Es gibt eine Abgrenzung zwischen dem Begriff des öffentlichen Unternehmens und dem Begriff der öffentlichen Einrichtung. Öffentliche Einrichtungen sind Institutionen, die der Leistungserbringung auf den Gebieten des Sozialwesens, der Kultur und der Ordnungsverwaltung dienen und damit im kommunalen Bereich wesentliche organisatorische Mittel einer Kommune zur Erfüllung der Aufgaben der Daseinsfürsorge. Beispiele hierfür sind Theater, Büchereien, Museen, Bäder, Messen usw.[9] Weiterhin ist das öffentliche Unternehmen von übrigen Wirtschaftsunternehmen, insbesondere auch gemeinnützigen Unternehmen zu unterscheiden, was noch am leichtesten fällt. Schwieriger ist es, innerhalb des Bereichs der öffentlichen Hand zwischen öffentlichen Unternehmen und öffentlichen Betrieben Unterscheidungen zu treffen. Der Einfachheit halber schließe ich mich der Meinung von T. Thiemeyer an und wir behandeln im Folgenden die Bezeichnungen „Unternehmen“ und „Betriebe“ als Synonym[10].

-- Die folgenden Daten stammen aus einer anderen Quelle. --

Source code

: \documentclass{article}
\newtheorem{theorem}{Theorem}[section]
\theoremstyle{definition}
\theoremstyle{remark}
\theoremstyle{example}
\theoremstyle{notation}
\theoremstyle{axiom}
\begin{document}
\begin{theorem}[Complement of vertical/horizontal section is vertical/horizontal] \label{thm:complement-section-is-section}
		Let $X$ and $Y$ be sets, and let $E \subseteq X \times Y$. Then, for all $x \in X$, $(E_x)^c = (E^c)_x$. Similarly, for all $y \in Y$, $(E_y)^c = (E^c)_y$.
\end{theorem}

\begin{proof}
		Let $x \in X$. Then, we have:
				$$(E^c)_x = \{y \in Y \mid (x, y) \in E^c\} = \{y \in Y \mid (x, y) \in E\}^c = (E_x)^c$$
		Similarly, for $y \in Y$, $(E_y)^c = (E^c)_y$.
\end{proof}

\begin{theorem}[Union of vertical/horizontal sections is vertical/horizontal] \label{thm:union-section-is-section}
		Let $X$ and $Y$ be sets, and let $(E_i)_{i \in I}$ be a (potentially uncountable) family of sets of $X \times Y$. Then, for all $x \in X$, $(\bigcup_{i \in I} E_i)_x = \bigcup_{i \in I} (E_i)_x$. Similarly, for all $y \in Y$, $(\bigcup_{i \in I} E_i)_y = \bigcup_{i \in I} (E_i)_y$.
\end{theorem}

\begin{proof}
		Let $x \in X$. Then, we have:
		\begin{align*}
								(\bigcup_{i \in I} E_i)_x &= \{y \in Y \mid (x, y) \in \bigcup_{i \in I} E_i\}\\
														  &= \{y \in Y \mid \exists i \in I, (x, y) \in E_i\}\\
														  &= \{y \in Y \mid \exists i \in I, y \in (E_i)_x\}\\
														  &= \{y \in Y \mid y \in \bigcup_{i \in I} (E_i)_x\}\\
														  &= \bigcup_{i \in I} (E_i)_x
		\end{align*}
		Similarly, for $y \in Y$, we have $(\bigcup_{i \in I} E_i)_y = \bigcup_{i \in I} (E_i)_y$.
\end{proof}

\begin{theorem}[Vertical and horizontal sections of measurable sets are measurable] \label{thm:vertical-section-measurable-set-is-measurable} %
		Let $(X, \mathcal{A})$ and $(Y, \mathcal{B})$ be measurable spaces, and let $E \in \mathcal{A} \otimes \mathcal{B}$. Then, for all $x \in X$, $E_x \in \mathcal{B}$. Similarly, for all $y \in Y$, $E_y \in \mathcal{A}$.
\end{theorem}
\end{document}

Es ist nicht erforderlich, dass öffentliche Unternehmen eine eigene Rechtspersönlichkeit besitzen. Auch die Rechtsform ist kein wesentliches Kriterium[11], daher können von Staat zu Staat, aber auch innerhalb eines Staates ihre Rechtsformen variieren. Einen Sonderfall des öffentlichen Unternehmens und daher kein konkretes Thema dieser Seminararbeit stellen die Gemischtwirtschaftlichen Unternehmen dar („mixed enterprise“ bzw. „joint venture“). Sie stehen nicht in alleiniger Trägerschaft der öffentlichen Hand, der Staat ist also nicht zu 100 % Eigentümer. „Solche Beteiligungsverhältnisse sind dann als öffentliche Unternehmen zu bewerten, wenn die öffentliche Hand beherrschenden Einfluss auf das Unternehmen ausüben kann, was nicht unbedingt eine Mehrheitsbeteiligung voraussetzt.“[12] Dem entspricht die obige Definition des öffentlichen Unternehmens in der sogenannten Transparenz-Richtlinie zu Artikel 86 EGV, in der „die öffentliche Hand aufgrund Eigentums, […] die Tätigkeit des Unternehmens regeln, unmittelbar oder mittelbar einen beherrschenden Einfluss ausüben kann“. Aus dieser Definition lassen sich zwei entscheidende Kriterien für öffentliche Unternehmen ableiten: Eigentum (bzw. Beteiligung am Unternehmen) und Kontrolle. Mit dem Begriff „Kontrolle“ ist dabei aber nicht nur die Möglichkeit der Überwachung, sondern auch die Einflussnahmen auf wichtige Unternehmensentscheidungen gemeint.[13]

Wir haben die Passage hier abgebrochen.